Autoref specialization doesn’t seem to work with associated types
KeatonTech opened this issue · 2 comments
Hey David,
Sorry if GitHub Issues isn’t the right forum for this, seemed better than reviving an old Reddit thread. I have gotten Autoref specialization to work well in toy cases, but my actual use case has an associated type in it and that causes things to fall down. As a simple (nonsensical) example:
trait MyTrait {
type MyAssociatedType;
}
impl<T: Clone> MyTrait for &T {
type MyAssociatedType = bool;
}
impl MyTrait for String {
type MyAssociatedType = str;
}
fn<T: MyTrait> get_toy_example(input: T): <T as MyTrait>::MyAssociatedType {
...
}
As far as I can tell the issue is simply that Autoref does not apply to the <T as MyTrait>
section, so it will not find implementations for anything other than String. If I change it to <&T as MyTrait>
then it will find implementations for all Clone
structs but will not special-case String.
The experimental specialization feature built into Rust also falls down for associated types (and seems to be gathering dust) so I’m sort of stuck here. You seem to be the foremost expert on Rust specialization so I figured I’d ask :) Am I hosed here?
If so, might be worth updating the case study doc with that second caveat added.
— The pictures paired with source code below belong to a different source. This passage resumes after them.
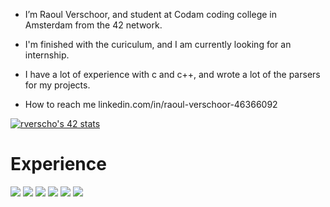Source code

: - I’m Raoul Verschoor, and student at Codam coding college in Amsterdam from the 42 network.
 
- I'm finished with the curiculum, and I am currently looking for an internship.
 
- I have a lot of experience with c and c++, and wrote a lot of the parsers for my projects.

- How to reach me linkedin.com/in/raoul-verschoor-46366092


[![rverscho's 42 stats](https://badge42.vercel.app/api/v2/clbavmlx500260flgkhuigaoh/stats?cursusId=21&coalitionId=60)](https://github.com/JaeSeoKim/badge42)
<!---
Raoulv48/Raoulv48 is a ✨ special ✨ repository because its `README.md` (this file) appears on your GitHub profile.
You can click the Preview link to take a look at your changes.
--->

# Experience
![](https://img.shields.io/badge/OS-Linux-informational?style=flat&logo=Linux&logoColor=white&color=2bbc8a)
![](https://img.shields.io/badge/OS-MacOS-informational?style=flat&logo=Apple&logoColor=white&color=2bbc8a)
![](https://img.shields.io/badge/Language-C-informational?style=flat&logo=C&logoColor=white&color=2bbc8a)
![](https://img.shields.io/badge/Language-C++-informational?style=flat&logo=c%2B%2B&logoColor=white&color=2bbc8a)
![](https://img.shields.io/badge/IDE-VSCode-informational?style=flat&logo=visual-studio-code&logoColor=white&color=2bbc8a)
![](https://img.shields.io/badge/IDE-Clion-informational?style=flat&logo=clion&logoColor=white&color=2bbc8a)
</a>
It does come up pretty high up on the Google results for Rust specialization.
This is the limitation documented in the writeup. https://github.com/dtolnay/case-studies/blob/2d215ae2caca470bf92534b77eb63904a08a9be4/autoref-specialization/README.md#limitations
Since get_toy_example
is not a macro, you only get associated item resolution (method resolution, associated type projection) based on the trait bound.
Ah, I see. I am actually writing this for a macro though, but it’s a Derive macro that needs to generate functions outputting the correct type. So I take it the intention isn’t “this only works when you’re writing a macro” but more like “this only works in code that specifically runs as part of a macro, not in the code it generates”?